TASK GOAL — Give again, word for word, every line in the entries below from the line with "## Client-side form" up to and including the line with "- [jQuery Validation", and no other line.

Stored data:
.....

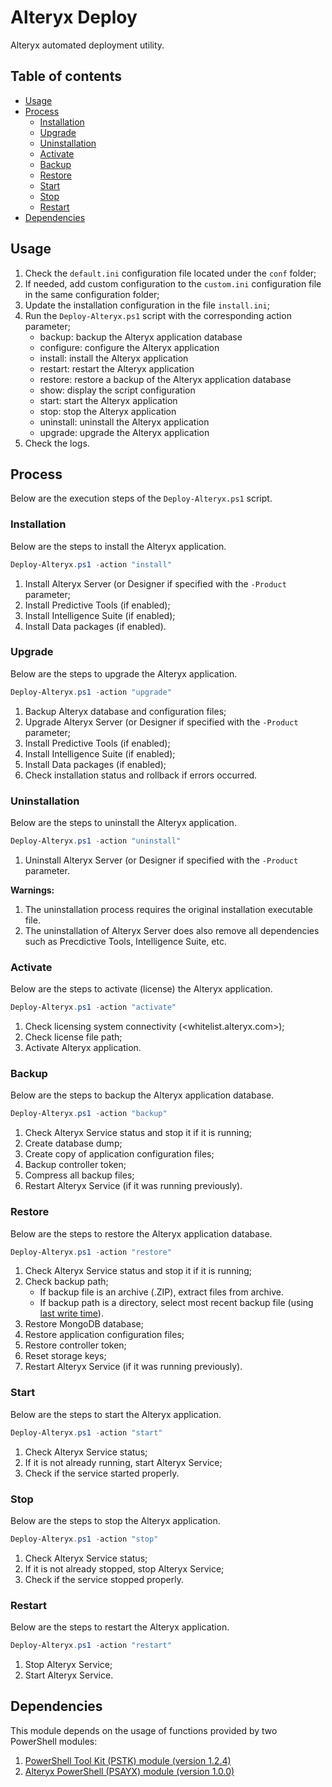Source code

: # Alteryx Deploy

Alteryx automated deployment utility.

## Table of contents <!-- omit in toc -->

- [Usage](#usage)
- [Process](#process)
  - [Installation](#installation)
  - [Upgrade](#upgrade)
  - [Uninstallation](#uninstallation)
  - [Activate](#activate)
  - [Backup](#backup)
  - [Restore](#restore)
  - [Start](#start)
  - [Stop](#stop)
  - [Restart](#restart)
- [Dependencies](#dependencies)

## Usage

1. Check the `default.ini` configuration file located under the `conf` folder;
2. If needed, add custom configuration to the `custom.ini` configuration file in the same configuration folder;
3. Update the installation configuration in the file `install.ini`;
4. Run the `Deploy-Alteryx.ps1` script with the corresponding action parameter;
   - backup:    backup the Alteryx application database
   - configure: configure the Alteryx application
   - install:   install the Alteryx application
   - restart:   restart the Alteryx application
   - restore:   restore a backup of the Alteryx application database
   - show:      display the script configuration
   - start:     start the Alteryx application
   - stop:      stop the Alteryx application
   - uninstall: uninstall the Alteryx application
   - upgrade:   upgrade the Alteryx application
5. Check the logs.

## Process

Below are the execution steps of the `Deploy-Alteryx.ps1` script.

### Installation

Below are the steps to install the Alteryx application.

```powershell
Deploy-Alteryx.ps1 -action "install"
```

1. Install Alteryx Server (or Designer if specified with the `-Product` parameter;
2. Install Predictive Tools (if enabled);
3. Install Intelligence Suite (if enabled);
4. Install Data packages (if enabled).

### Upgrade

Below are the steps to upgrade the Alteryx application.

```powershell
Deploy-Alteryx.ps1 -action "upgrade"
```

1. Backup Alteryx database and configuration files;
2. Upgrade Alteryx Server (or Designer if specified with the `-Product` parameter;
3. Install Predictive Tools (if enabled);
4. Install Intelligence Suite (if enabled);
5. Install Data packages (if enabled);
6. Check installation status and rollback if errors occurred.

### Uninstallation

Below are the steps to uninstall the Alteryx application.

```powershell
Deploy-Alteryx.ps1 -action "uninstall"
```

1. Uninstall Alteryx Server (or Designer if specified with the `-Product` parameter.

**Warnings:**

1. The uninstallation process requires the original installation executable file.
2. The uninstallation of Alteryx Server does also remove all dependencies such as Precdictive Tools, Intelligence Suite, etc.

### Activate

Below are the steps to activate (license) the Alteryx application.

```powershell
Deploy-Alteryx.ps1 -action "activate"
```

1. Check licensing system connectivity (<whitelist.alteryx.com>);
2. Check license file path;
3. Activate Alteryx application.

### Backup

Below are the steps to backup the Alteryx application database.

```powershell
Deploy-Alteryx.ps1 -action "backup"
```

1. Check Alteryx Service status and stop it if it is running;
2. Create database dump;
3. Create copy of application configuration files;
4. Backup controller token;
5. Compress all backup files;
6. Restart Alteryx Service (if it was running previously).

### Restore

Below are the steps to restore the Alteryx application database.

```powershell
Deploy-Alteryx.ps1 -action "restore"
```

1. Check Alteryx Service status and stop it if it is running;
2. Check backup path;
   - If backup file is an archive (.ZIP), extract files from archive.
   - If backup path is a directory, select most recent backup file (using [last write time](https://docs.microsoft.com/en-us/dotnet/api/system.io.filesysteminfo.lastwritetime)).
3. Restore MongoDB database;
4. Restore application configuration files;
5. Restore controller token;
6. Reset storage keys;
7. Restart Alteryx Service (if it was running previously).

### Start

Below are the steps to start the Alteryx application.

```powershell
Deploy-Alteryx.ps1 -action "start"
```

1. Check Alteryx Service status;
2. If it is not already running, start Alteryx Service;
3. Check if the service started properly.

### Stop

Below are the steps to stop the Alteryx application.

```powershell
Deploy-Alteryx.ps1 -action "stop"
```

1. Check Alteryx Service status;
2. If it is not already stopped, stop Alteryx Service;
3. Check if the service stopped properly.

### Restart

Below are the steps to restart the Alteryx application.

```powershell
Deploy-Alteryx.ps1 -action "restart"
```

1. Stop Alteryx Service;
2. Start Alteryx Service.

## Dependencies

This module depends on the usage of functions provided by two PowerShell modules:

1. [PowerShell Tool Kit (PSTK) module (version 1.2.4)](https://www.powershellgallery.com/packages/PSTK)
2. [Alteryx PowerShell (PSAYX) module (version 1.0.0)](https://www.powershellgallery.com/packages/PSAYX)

.....

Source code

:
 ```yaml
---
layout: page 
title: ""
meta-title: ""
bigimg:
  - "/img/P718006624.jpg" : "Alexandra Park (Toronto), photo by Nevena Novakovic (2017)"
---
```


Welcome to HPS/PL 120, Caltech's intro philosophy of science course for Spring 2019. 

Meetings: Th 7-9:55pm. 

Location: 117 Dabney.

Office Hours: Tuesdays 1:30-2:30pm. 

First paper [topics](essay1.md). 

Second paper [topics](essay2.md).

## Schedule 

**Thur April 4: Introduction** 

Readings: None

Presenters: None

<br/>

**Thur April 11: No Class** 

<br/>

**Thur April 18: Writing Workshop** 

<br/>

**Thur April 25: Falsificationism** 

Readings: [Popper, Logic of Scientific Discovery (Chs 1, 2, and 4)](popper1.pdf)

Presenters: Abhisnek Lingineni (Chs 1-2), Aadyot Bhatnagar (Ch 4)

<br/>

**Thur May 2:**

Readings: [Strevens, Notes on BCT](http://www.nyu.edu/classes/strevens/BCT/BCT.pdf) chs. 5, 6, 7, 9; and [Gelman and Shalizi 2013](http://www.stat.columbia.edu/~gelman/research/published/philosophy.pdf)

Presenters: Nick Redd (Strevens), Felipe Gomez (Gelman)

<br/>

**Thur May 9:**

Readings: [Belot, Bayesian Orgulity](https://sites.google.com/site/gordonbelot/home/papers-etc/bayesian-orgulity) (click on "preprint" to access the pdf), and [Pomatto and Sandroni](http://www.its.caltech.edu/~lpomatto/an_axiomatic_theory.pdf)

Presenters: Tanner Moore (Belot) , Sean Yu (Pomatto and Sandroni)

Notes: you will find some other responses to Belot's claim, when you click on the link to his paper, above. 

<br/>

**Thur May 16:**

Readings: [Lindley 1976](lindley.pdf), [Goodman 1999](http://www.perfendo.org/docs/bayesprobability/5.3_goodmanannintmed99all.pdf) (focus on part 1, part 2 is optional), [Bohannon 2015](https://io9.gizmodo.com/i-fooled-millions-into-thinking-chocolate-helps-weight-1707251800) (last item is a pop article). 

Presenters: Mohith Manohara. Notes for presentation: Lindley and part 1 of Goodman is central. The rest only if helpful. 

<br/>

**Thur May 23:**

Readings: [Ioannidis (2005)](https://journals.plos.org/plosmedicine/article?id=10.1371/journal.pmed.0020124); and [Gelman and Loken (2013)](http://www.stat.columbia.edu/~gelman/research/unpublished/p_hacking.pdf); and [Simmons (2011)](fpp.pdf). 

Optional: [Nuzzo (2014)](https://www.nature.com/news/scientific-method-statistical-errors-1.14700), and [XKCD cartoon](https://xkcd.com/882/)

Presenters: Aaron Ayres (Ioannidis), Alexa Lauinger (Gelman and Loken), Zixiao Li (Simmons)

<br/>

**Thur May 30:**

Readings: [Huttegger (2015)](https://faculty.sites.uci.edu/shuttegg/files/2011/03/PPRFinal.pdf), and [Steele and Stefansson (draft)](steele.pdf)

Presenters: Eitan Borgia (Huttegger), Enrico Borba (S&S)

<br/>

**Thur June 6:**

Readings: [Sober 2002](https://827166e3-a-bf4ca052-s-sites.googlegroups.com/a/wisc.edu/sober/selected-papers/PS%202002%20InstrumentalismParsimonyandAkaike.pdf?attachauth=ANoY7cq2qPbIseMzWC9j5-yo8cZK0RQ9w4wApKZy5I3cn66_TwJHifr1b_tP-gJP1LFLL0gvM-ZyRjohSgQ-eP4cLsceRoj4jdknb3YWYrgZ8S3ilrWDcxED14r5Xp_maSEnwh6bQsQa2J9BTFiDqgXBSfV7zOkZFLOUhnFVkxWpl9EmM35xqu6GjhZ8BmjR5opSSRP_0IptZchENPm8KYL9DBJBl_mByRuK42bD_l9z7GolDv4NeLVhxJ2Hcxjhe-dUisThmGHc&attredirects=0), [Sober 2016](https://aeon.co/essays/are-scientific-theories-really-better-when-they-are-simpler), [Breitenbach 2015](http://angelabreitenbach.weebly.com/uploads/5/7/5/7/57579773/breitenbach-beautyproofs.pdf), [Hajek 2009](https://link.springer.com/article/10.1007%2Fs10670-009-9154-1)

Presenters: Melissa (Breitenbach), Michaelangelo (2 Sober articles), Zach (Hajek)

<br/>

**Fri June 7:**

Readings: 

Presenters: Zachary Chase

.....

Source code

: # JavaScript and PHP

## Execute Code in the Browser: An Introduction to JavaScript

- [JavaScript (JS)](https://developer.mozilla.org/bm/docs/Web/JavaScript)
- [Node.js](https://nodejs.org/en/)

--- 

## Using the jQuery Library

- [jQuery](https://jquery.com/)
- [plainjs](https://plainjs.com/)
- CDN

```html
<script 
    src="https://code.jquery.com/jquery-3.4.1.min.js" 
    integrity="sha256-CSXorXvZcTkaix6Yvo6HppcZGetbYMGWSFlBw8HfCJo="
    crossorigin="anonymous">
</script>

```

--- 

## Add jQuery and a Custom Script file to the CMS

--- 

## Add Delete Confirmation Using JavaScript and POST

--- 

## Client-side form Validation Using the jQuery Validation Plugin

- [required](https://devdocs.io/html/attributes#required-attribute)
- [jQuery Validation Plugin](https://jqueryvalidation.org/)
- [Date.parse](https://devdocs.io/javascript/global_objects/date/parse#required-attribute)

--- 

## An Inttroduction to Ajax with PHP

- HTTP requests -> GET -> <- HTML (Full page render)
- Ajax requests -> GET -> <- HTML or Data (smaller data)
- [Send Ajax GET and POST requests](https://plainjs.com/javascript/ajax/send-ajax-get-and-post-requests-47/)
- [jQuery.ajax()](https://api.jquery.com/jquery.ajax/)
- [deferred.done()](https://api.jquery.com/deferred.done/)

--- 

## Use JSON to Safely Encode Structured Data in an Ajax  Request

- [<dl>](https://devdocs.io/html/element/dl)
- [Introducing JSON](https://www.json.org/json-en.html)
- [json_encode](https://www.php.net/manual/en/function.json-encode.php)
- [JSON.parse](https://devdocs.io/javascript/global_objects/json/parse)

.....

RESULT OF THE EXERCISE —
## Client-side form Validation Using the jQuery Validation Plugin

- [required](https://devdocs.io/html/attributes#required-attribute)
- [jQuery Validation Plugin](https://jqueryvalidation.org/)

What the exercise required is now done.